La Rotonde: Pour nos lecteurs qui vous connaissent peu en dehors de votre fonction officielle de recteur à l’Université d’Ottawa (U d’O), pourriez-vous vous présenter, parler de votre parcours, et de ce qui vous a motivé à devenir recteur ?
Jacques Frémont: C’est la vie qui m’a motivé. On devient un peu recteur par accident. Mais ce qui est sûr est quand je suis sorti de la Faculté de droit il y a bien bien longtemps, l’autre siècle, l’autre millénaire, j’avais le choix d’aller en pratique privée. Et puis finalement j’ai choisi les études supérieures et après, le choix est revenu entre la pratique privée et l’université et finalement j’ai choisi l’université. Et là j’ai eu bien du plaisir. Une carrière plus régulière. Et à un moment donné, quelqu’un m’a demandé d’être vice-doyen (de l’Université de Montréal), puis être doyen et directeur au Centre interdisciplinaire de recherche. Puis donc, à chaque fois il faut croire que je ne faisais pas trop une mauvaise job parce que les gens en redemandaient. J’ai progressé après. Je suis devenu vice-recteur, puis provost, et puis après j’ai quitté le monde universitaire pour 5 ans et, là, ce sont les chasseurs de têtes qui sont revenus me chercher. Mais entre temps j’avais été à New York, j’avais travaillé pour un organisme philanthropique international, puis j’avais été 2 ans et demi à la tête de la Commission des droits de la personne du Québec. Je n’aurais jamais songé à revenir à la vie universitaire et quand ils m’ont dit « Ottawa », c’était intéressant, ça me tentait et c’est un immense plaisir.
LR : Avez-vous une vision pour l’U d’O ?
JF : La première année a véritablement été une année de faire le tour du propriétaire et de comprendre parce que les universités se ressemblent beaucoup, mais les universités ont des personnalités qui sont très différentes.
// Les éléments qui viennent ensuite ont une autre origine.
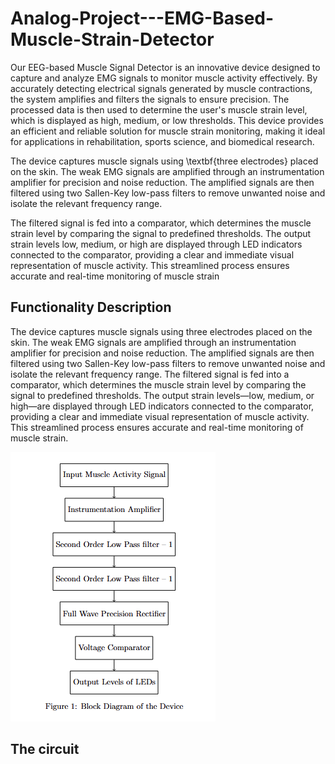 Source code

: # Analog-Project---EMG-Based-Muscle-Strain-Detector

Our EEG-based Muscle Signal Detector is an innovative device designed to capture and analyze EMG signals to monitor muscle activity effectively. By accurately detecting electrical signals generated by muscle contractions, the system amplifies and filters the signals to ensure precision. The processed data is then used to determine the user's muscle strain level, which is displayed as high, medium, or low thresholds. This device provides an efficient and reliable solution for muscle strain monitoring, making it ideal for applications in rehabilitation, sports science, and biomedical research.

The device captures muscle signals using \textbf{three electrodes} placed on the skin. The weak EMG signals are amplified through an instrumentation amplifier for precision and noise reduction. The amplified signals are then filtered using two Sallen-Key low-pass filters to remove unwanted noise and isolate the relevant frequency range.

The filtered signal is fed into a comparator, which determines the muscle strain level by comparing the signal to predefined thresholds. The output strain levels low, medium, or high are displayed through LED indicators connected to the comparator, providing a clear and immediate visual representation of muscle activity. This streamlined process ensures accurate and real-time monitoring of muscle strain

## Functionality Description

The device captures muscle signals using three electrodes placed on the skin. The weak EMG signals are amplified through an instrumentation amplifier for precision and noise reduction. The amplified signals are then filtered using two Sallen-Key low-pass filters to remove unwanted noise and isolate the relevant frequency range. The filtered signal is fed into a comparator, which determines the muscle strain level by comparing the signal to predefined thresholds. The output strain levels—low, medium, or high—are displayed through LED indicators connected to the comparator, providing a clear and immediate visual representation of muscle activity. This streamlined process ensures accurate and real-time monitoring of muscle strain.

![block_diagram](Images/block_diagram.png)

## The circuit

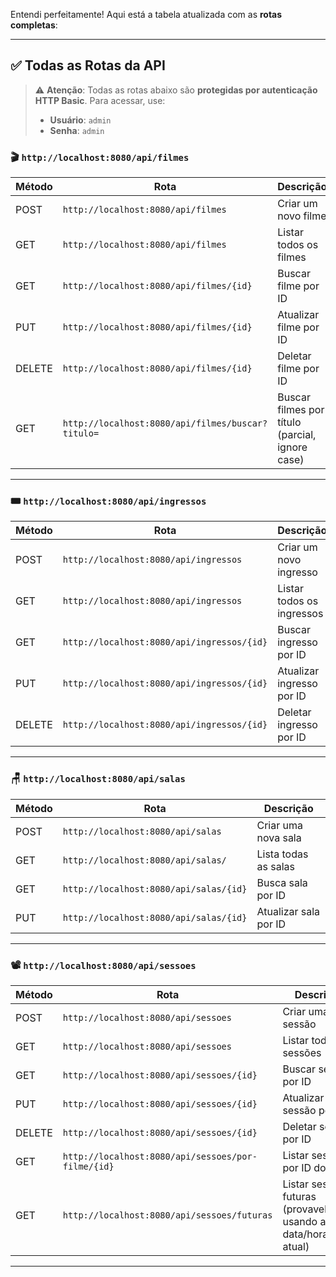 Entendi perfeitamente! Aqui está a tabela atualizada com as **rotas completas**:

---

## ✅ **Todas as Rotas da API**

> ⚠️ **Atenção**: Todas as rotas abaixo são **protegidas por autenticação HTTP Basic**.
> Para acessar, use:
>
> * **Usuário**: `admin`
> * **Senha**: `admin`


### 🎬 `http://localhost:8080/api/filmes`

| Método | Rota                                              | Descrição                                       |
| ------ | ------------------------------------------------- | ----------------------------------------------- |
| POST   | `http://localhost:8080/api/filmes`                | Criar um novo filme                             |
| GET    | `http://localhost:8080/api/filmes`                | Listar todos os filmes                          |
| GET    | `http://localhost:8080/api/filmes/{id}`           | Buscar filme por ID                             |
| PUT    | `http://localhost:8080/api/filmes/{id}`           | Atualizar filme por ID                          |
| DELETE | `http://localhost:8080/api/filmes/{id}`           | Deletar filme por ID                            |
| GET    | `http://localhost:8080/api/filmes/buscar?titulo=` | Buscar filmes por título (parcial, ignore case) |

---

### 🎟️ `http://localhost:8080/api/ingressos`

| Método | Rota                                       | Descrição                 |
| ------ | ------------------------------------------ | ------------------------- |
| POST   | `http://localhost:8080/api/ingressos`      | Criar um novo ingresso    |
| GET    | `http://localhost:8080/api/ingressos`      | Listar todos os ingressos |
| GET    | `http://localhost:8080/api/ingressos/{id}` | Buscar ingresso por ID    |
| PUT    | `http://localhost:8080/api/ingressos/{id}` | Atualizar ingresso por ID |
| DELETE | `http://localhost:8080/api/ingressos/{id}` | Deletar ingresso por ID   |

---

### 🪑 `http://localhost:8080/api/salas` 

| Método | Rota                                   | Descrição             |
| ------ | -------------------------------------- | --------------------- |
| POST   | `http://localhost:8080/api/salas`      | Criar uma nova sala   |
| GET    | `http://localhost:8080/api/salas/`     | Lista todas as salas  |
| GET    | `http://localhost:8080/api/salas/{id}` | Busca sala por ID     |
| PUT    | `http://localhost:8080/api/salas/{id}` | Atualizar sala por ID |

---

### 📽️ `http://localhost:8080/api/sessoes` 

| Método | Rota                                               | Descrição                                                       |
| ------ | -------------------------------------------------- | --------------------------------------------------------------- |
| POST   | `http://localhost:8080/api/sessoes`                | Criar uma nova sessão                                           |
| GET    | `http://localhost:8080/api/sessoes`                | Listar todas as sessões                                         |
| GET    | `http://localhost:8080/api/sessoes/{id}`           | Buscar sessão por ID                                            |
| PUT    | `http://localhost:8080/api/sessoes/{id}`           | Atualizar sessão por ID                                         |
| DELETE | `http://localhost:8080/api/sessoes/{id}`           | Deletar sessão por ID                                           |
| GET    | `http://localhost:8080/api/sessoes/por-filme/{id}` | Listar sessões por ID do filme                                  |
| GET    | `http://localhost:8080/api/sessoes/futuras`        | Listar sessões futuras (provavelmente usando a data/hora atual) |

---
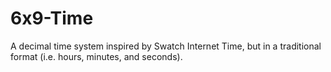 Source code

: # 6x9-Time
A decimal time system inspired by Swatch Internet Time, but in a traditional format (i.e. hours, minutes, and seconds).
Alors c’était de bien comprendre la personnalité de l’U d’O, ses forces, les défis, etc. et je pense que je suis loin de la connaître, je pense bien la connaître dans quelques années. La vision, on va essayer de la développer ensemble parce qu’on arrive à la fin de Destination 2020 qui est la planification stratégique. Donc on va la développer tous ensemble, mais parmi les éléments, c’est clair que les éléments distinctifs de 2020 pour ce qui est de la francophonie interne et de l’international c’est différent et c’est beaucoup ça qui m’avait attiré à l’époque. À l’international, on va bouger. C’est clair que sur la francophonie, on va bouger. On commence à bouger.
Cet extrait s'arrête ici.